Au moment où j’écris ces lignes, tout ce qui est à droite et fédéraliste est assuré d’obtenir 55% des voix, si ce n’est plus. Eux aussi sont divisés, mais nous pouvons compter (j'ironise) sur leur solidarité le moment venu. Un PQ minoritaire ne pourra pas abroger la loi 12, par exemple, car le PLQ et la CAQ voteront contre, c’est certain. Et ce n’est pas les un ou deux députés de QS qui les empêcheront de le faire. Démobilisation et lutte jusqu'au-boutiste s'ensuivront, avec en prime répression accrue et davantage de démagogie. C'est le Printemps érable qui perd sa sève. Pas de sirop, pas de tire, pas de sucre. Que la loi et l'ordre, et que voilà une grande victoire pour le peuple victorieux qui juge ses enfants trop gâtés, mais qui en appelle à L'État pour leur inculquer le sens du devoir citoyen! Tu utilises, tu paies, tu fermes ta gueule. Je dis non, non et non. Il me plaît de savoir que nous sommes une méchante flopée à vouloir dire non.
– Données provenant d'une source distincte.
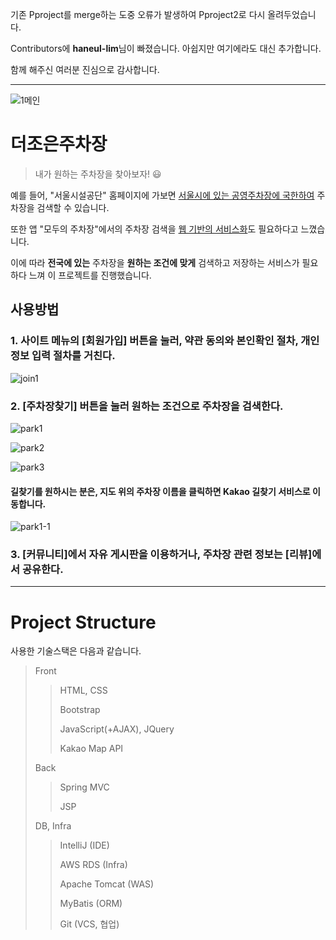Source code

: 기존 Pproject를 merge하는 도중 오류가 발생하여 Pproject2로 다시 올려두었습니다.

Contributors에 **haneul-lim**님이 빠졌습니다.
아쉽지만 여기에라도 대신 추가합니다.

함께 해주신 여러분 진심으로 감사합니다.

<hr/>

![1메인](https://user-images.githubusercontent.com/59231602/130787362-3ff35741-2db4-42eb-8f39-dffab37d2b4d.png)

# 더조은주차장
> 내가 원하는 주차장을 찾아보자! 😃

예를 들어, "서울시설공단" 홈페이지에 가보면 <u>서울시에 있는 공영주차장에 국한하여</u> 주차장을 검색할 수 있습니다.

또한 앱 "모두의 주차장"에서의 주차장 검색을 <u>웹 기반의 서비스화</u>도 필요하다고 느꼈습니다.

이에 따라 **전국에 있는** 주차장을 **원하는 조건에 맞게** 검색하고 저장하는 서비스가 필요하다 느껴 이 프로젝트를 진행했습니다.

## 사용방법
### 1. 사이트 메뉴의 [회원가입] 버튼을 눌러, 약관 동의와 본인확인 절차, 개인정보 입력 절차를 거친다.
![join1](https://user-images.githubusercontent.com/59231602/130947017-d2cfca0a-4011-40f2-996f-b3ac575a37c4.png)



### 2. [주차장찾기] 버튼을 눌러 원하는 조건으로 주차장을 검색한다.

![park1](https://user-images.githubusercontent.com/59231602/130793059-a7bd8736-8f50-4b1b-b87f-c97bb614f3ad.png)

![park2](https://user-images.githubusercontent.com/59231602/130793100-7ac3cc8b-e45b-4a61-90ce-bb151f8993a9.png)

![park3](https://user-images.githubusercontent.com/59231602/130793111-3430bd5e-5038-4060-b5bd-519f93de5fab.png)

#### 길찾기를 원하시는 분은, 지도 위의 주차장 이름을 클릭하면 Kakao 길찾기 서비스로 이동합니다.

![park1-1](https://user-images.githubusercontent.com/59231602/130793161-c4e8a86f-59d1-4eb7-b1cd-3b3aa79adfe9.png)

### 3. [커뮤니티]에서 자유 게시판을 이용하거나, 주차장 관련 정보는 [리뷰]에서 공유한다.


<hr/>


# Project Structure
사용한 기술스택은 다음과 같습니다.
> Front
> > HTML, CSS
> > 
> > Bootstrap
> > 
> > JavaScript(+AJAX), JQuery
> > 
> > Kakao Map API
>
> Back
> > Spring MVC
> > 
> > JSP
> 
> DB, Infra
> > IntelliJ (IDE)
> > 
> > AWS RDS (Infra)
> > 
> > Apache Tomcat (WAS)
> > 
> > MyBatis (ORM)
> > 
> > Git (VCS, 협업)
Cela dit, je voterai avec mon cœur, en fonction de mes valeurs, mais aussi avec ma tête. Le gouvernement du PLQ a tout fait pour affaiblir le Québec. Son but est clair : favoriser le privé au détriment de la collectivité, faire du Québec un État faible en limitant au possible ses moyens, nous enliser dans notre dépendance séculaire. Davantage de Jean Charest, de néolibéralisme larvé, de provincialisme de gestionnaires, de fédéralisme centralisateur, de Harper tout court, ce n’est pas ce que je nous souhaite. Mon cœur me dit de penser au Québec tout entier, soit-il plus à droite qu’à gauche, plus fédéraliste que souverainiste, pas seulement en fonction de ce que je crois être ma vérité.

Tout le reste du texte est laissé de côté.